AN application has been submitted to convert a former Co-op in Wroughton into a Hindu temple.
It comes after Swindon Borough Council ended the lease on the previous temple in Darby Close with immediate effect in October following a fifth break-in. It said that due to the level of damage the facility was unfit for occupation.
This meant that there was no Hindu temple in the area for several months or facilities for performing Hindu religious rites or marking important religious festivals.
The venue in Wroughton will be at 9-10 High Street, and the application also seeks permission for use as a community hall for organisations and groups other than Swindon Hindu Temple Trust.
As well as this venue, Swindon Borough Council has made its former offices at Regent House, close to the Wyvern Theatre, available for use as a temple and cultural centre.
The council will lease the surplus building to the trust for an initial period of seven years.
In January, councillors supported a motion to continue to support the trust in its search for new premises and to meet other Hindu and south Asian faith and community groups who had expressed an interest in finding an alternative community and worship facility.
Since then, the council has been in regular discussions with the trust to support it in finding a new home.
The site in Wroughton will be used by the trust as a “cultural centre” for a variety of purposes, including religious services, events and festivals.
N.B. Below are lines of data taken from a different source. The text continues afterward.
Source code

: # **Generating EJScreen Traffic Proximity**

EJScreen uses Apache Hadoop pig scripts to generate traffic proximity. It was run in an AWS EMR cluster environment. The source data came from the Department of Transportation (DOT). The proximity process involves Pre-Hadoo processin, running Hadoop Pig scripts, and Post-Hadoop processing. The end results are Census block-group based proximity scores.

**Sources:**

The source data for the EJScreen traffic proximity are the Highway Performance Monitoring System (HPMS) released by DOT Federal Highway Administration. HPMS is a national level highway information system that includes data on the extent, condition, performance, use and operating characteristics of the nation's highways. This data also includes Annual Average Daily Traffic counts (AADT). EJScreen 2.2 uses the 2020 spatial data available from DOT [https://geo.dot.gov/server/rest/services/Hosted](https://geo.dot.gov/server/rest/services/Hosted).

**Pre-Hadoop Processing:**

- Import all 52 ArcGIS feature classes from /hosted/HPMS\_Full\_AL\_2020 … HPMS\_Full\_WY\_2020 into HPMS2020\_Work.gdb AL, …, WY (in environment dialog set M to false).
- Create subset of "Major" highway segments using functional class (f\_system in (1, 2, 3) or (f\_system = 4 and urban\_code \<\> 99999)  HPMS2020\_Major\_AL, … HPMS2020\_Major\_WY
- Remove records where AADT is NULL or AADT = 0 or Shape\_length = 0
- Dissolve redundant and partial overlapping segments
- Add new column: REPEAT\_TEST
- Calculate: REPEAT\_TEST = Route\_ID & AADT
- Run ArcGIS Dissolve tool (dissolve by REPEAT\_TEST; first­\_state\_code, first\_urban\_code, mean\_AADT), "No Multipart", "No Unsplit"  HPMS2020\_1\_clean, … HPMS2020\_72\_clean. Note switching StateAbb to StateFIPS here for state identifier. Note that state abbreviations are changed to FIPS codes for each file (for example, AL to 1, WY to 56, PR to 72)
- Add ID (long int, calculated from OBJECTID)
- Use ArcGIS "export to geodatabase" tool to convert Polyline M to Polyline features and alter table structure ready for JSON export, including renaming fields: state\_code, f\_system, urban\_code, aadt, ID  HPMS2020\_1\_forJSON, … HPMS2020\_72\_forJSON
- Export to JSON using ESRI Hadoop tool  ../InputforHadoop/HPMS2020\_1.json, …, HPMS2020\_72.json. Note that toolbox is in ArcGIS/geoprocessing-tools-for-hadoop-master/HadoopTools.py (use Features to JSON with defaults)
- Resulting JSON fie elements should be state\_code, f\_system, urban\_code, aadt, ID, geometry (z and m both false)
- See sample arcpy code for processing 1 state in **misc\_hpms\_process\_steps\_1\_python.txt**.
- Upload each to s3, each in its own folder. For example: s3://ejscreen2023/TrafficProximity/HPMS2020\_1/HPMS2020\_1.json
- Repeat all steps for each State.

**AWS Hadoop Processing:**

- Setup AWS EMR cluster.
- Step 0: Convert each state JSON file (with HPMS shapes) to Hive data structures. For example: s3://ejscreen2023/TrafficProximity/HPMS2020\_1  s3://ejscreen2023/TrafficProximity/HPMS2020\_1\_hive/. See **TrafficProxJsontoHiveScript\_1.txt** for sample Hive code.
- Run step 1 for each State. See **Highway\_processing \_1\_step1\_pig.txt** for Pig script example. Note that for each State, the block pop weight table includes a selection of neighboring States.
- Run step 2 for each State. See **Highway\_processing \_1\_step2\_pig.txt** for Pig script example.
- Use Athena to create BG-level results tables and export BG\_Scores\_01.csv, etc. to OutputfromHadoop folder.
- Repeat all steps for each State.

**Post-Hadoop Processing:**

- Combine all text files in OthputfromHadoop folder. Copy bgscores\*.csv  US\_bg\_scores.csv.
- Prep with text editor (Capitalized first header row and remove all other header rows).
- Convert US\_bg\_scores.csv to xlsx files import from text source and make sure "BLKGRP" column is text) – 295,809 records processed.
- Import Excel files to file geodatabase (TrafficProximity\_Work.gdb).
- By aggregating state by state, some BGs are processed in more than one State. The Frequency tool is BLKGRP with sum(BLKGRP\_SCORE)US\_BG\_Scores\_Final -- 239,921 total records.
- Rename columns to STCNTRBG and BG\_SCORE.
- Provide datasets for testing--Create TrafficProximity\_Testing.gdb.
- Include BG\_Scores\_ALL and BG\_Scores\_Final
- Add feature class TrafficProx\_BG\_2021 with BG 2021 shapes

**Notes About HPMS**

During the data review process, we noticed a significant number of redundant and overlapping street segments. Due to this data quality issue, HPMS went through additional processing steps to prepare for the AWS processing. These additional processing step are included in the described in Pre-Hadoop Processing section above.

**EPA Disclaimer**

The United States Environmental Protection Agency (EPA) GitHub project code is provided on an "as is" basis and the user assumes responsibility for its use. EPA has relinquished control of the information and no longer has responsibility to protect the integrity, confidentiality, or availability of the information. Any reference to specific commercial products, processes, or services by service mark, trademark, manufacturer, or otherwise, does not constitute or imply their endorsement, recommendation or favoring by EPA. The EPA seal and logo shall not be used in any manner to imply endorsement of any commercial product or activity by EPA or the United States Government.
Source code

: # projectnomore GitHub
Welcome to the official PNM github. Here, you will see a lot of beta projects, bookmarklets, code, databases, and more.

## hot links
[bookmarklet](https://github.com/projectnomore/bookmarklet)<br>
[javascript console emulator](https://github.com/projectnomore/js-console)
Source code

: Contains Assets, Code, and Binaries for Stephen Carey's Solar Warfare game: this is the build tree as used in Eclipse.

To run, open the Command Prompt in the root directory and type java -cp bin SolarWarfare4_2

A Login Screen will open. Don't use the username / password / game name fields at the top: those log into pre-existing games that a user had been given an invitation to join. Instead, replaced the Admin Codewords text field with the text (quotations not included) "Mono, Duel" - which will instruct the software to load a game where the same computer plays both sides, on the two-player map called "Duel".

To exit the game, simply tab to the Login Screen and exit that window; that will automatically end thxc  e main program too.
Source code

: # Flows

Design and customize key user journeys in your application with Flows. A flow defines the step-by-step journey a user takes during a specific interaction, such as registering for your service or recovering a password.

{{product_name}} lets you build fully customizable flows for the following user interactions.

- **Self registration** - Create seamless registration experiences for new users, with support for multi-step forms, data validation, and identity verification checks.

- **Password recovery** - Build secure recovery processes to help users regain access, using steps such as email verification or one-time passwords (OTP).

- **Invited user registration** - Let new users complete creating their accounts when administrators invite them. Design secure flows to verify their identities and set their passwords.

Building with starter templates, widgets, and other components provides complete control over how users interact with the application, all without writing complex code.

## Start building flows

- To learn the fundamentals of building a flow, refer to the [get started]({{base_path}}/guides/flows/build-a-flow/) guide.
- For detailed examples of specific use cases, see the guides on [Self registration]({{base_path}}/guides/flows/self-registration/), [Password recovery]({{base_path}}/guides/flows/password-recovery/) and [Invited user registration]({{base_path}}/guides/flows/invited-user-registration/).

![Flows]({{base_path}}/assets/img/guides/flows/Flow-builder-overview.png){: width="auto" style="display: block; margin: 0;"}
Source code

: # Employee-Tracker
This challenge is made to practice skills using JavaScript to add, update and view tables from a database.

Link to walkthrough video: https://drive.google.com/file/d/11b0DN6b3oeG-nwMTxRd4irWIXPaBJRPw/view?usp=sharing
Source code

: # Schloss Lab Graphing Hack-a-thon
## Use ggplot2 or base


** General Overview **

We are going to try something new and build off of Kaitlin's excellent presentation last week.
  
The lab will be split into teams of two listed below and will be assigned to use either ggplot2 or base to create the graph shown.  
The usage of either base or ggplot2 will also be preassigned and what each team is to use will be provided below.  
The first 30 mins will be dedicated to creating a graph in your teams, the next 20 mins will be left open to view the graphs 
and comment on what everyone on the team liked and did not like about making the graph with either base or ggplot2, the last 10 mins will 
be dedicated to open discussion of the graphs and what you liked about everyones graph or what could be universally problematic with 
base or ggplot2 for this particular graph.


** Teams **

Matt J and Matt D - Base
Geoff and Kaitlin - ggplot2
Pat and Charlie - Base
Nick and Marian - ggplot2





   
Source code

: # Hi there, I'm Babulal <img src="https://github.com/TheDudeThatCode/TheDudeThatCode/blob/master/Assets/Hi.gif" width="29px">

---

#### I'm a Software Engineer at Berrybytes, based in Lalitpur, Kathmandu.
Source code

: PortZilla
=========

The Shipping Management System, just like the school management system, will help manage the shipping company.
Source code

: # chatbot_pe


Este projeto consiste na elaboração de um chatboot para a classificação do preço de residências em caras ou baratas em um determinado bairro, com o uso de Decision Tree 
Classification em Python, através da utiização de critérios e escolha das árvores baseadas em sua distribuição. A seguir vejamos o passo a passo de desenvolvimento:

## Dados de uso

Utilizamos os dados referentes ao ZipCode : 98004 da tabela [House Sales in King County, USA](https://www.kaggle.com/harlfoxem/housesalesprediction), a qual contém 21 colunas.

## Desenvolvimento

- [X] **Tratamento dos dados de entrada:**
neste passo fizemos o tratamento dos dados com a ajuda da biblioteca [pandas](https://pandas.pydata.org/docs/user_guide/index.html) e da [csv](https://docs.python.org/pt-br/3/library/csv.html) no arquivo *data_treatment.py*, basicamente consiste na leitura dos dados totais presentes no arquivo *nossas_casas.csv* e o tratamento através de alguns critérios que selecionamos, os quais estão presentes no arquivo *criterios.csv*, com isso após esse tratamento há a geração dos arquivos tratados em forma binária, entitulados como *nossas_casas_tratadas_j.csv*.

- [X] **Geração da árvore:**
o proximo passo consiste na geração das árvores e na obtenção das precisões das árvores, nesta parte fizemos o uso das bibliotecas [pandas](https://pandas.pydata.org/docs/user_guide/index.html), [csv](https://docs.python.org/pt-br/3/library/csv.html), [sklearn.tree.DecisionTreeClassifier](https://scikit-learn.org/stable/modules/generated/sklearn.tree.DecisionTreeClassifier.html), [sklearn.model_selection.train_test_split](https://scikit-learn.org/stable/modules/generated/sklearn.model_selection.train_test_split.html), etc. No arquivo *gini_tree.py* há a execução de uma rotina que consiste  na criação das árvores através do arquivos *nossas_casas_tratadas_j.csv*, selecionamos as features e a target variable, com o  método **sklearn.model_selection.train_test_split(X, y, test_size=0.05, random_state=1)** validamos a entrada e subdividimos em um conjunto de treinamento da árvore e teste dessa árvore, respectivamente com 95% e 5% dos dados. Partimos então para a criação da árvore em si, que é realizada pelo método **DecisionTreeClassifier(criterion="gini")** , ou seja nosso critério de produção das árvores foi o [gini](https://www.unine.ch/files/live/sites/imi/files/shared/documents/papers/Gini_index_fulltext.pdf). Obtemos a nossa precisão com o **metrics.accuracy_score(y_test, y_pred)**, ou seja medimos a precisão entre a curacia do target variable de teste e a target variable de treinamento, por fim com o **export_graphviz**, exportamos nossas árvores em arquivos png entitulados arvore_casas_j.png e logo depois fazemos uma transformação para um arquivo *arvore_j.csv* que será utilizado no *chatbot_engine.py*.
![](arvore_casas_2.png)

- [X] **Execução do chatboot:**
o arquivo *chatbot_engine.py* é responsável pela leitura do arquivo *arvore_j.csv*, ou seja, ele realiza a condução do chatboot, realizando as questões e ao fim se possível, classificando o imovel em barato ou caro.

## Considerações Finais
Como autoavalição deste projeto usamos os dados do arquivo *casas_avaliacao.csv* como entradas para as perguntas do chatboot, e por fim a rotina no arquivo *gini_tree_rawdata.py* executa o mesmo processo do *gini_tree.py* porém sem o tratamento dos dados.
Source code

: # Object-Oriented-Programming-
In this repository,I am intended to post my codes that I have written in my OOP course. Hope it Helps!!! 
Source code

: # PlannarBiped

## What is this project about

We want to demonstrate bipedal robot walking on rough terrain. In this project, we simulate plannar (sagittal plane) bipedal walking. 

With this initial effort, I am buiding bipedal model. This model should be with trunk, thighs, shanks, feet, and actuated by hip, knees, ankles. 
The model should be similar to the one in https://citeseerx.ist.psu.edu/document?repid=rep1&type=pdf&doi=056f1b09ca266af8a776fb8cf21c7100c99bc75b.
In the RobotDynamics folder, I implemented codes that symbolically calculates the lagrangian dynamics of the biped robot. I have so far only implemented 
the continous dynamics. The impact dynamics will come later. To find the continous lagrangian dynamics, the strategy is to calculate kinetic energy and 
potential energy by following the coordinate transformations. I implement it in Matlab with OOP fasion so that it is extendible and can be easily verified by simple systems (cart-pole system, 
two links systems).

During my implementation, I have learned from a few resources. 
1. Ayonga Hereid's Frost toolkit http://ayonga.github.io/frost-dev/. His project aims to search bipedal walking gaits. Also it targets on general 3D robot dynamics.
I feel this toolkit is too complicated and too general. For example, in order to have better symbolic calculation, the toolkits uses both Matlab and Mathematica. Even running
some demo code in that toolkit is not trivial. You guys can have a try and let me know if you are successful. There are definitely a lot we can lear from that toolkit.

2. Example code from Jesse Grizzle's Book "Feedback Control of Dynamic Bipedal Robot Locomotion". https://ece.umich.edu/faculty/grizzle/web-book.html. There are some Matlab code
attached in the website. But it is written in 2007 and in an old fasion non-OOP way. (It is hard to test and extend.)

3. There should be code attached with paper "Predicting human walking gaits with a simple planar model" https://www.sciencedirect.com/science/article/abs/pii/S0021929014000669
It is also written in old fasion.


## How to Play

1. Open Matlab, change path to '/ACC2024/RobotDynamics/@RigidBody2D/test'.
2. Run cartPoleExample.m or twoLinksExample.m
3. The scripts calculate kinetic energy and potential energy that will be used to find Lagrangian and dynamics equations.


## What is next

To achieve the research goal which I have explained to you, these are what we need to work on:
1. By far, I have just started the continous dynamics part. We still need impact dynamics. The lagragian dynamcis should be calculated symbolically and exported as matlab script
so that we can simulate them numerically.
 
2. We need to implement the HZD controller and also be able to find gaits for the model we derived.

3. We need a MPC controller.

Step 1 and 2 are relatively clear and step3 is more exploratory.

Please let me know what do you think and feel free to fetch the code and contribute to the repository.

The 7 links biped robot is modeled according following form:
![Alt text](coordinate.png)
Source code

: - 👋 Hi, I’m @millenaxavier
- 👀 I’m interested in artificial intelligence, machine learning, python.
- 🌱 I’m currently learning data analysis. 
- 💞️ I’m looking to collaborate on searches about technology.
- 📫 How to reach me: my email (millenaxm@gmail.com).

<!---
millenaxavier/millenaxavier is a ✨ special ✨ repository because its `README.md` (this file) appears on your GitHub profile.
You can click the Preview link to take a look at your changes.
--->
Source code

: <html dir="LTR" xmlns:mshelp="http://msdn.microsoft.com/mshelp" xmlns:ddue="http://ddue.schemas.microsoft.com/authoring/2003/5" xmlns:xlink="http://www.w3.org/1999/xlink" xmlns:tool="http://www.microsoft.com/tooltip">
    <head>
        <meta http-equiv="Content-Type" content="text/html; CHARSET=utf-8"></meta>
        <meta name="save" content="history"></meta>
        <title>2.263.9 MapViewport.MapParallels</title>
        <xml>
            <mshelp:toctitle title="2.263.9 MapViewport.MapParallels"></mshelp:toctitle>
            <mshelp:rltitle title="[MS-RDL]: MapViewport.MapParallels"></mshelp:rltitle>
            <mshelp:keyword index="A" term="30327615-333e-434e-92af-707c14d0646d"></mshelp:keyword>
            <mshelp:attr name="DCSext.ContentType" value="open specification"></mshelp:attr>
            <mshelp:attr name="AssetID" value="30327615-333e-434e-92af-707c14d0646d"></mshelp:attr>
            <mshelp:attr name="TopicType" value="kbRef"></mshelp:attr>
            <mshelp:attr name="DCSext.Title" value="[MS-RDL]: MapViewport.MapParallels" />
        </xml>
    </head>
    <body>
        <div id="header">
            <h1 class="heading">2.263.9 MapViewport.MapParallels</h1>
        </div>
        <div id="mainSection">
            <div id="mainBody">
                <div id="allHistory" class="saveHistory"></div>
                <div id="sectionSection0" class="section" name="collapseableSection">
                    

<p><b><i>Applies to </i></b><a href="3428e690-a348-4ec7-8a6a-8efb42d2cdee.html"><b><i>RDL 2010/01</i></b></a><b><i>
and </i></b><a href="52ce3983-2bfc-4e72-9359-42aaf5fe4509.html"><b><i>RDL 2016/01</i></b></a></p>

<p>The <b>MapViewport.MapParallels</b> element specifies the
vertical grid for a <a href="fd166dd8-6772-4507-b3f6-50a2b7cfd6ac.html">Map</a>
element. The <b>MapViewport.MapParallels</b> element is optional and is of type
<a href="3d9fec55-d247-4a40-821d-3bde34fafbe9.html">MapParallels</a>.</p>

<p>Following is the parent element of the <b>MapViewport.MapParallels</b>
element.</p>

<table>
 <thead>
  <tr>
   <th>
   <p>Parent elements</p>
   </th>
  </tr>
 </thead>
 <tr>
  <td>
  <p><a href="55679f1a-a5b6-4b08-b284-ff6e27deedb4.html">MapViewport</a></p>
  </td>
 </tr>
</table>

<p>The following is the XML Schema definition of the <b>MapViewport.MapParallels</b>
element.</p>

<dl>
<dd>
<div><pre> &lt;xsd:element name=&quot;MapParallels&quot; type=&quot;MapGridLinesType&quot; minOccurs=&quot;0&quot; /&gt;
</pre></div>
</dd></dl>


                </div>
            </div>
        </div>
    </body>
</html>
The planning statement said the temple will “meet the needs of a group who are recognised to experience disadvantage through the land use planning system”, and that both venues will support the wider economy of Swindon throughout the week by hosting activities and events.
It anticipates that between 20 to 50 people will attend daily regular worship, and that there would be seven to 10 main festival events during the year, which 150 to 200 people would attend.
A spokesman for Swindon Hindu Temple Trust said: “We are delighted that we would soon have these two new premises and feel confident that combined together, they represent the best possible solution and would provide much-needed flexibility to serve the religious, cultural, social and charitable needs of the community. We are grateful to the Council for all their help and their continued support.”